WORK REQUIRED: When a line of the entries below contains "that", it counts once; state how many such lines there are and nothing else.
##### PROVIDED RECORDS #####
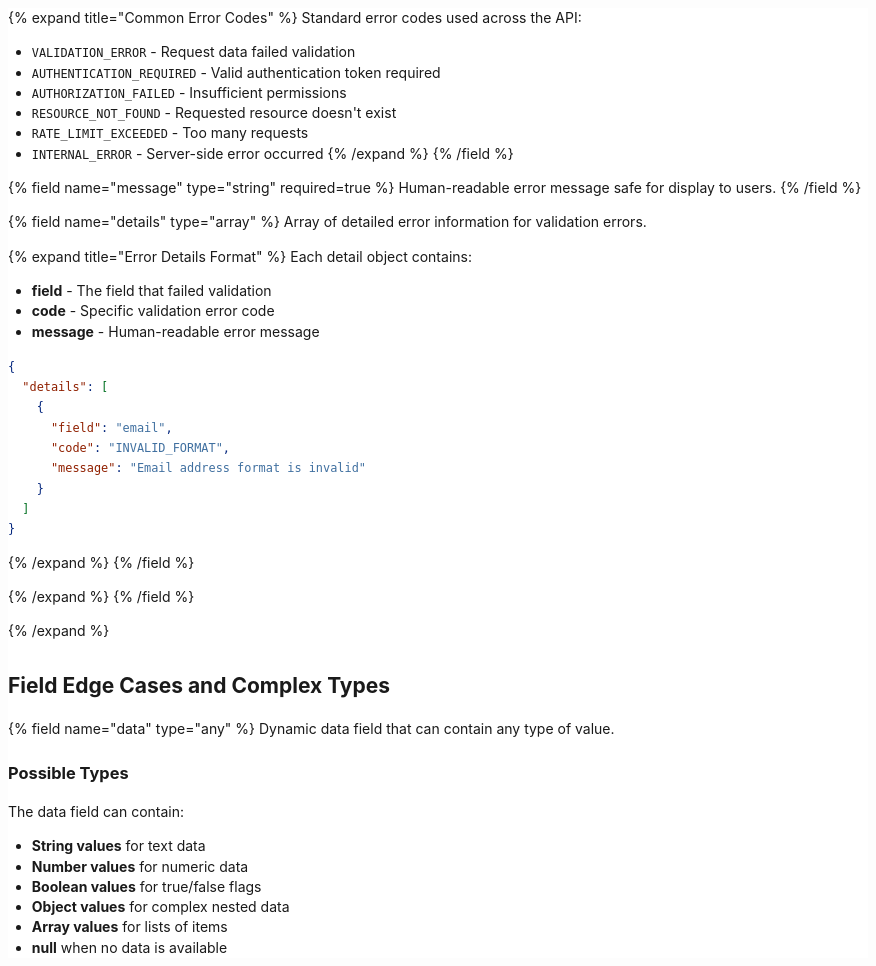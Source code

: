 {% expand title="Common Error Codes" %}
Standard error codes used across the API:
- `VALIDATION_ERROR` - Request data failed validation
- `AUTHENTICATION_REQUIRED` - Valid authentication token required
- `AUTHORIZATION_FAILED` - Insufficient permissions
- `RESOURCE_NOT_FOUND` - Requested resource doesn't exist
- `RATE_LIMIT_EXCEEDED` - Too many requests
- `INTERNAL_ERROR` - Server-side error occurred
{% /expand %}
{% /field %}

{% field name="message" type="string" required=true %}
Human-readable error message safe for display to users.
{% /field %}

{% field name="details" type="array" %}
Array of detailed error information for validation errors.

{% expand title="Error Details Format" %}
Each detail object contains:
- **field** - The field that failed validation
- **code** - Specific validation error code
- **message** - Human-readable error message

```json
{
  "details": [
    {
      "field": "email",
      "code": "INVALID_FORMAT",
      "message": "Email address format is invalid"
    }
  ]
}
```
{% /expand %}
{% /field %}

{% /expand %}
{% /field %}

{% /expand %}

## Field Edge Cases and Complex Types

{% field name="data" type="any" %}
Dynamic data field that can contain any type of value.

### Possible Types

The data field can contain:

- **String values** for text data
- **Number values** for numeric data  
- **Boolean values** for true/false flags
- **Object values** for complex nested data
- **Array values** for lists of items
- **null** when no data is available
#####
THE COMPLETED TASK: 2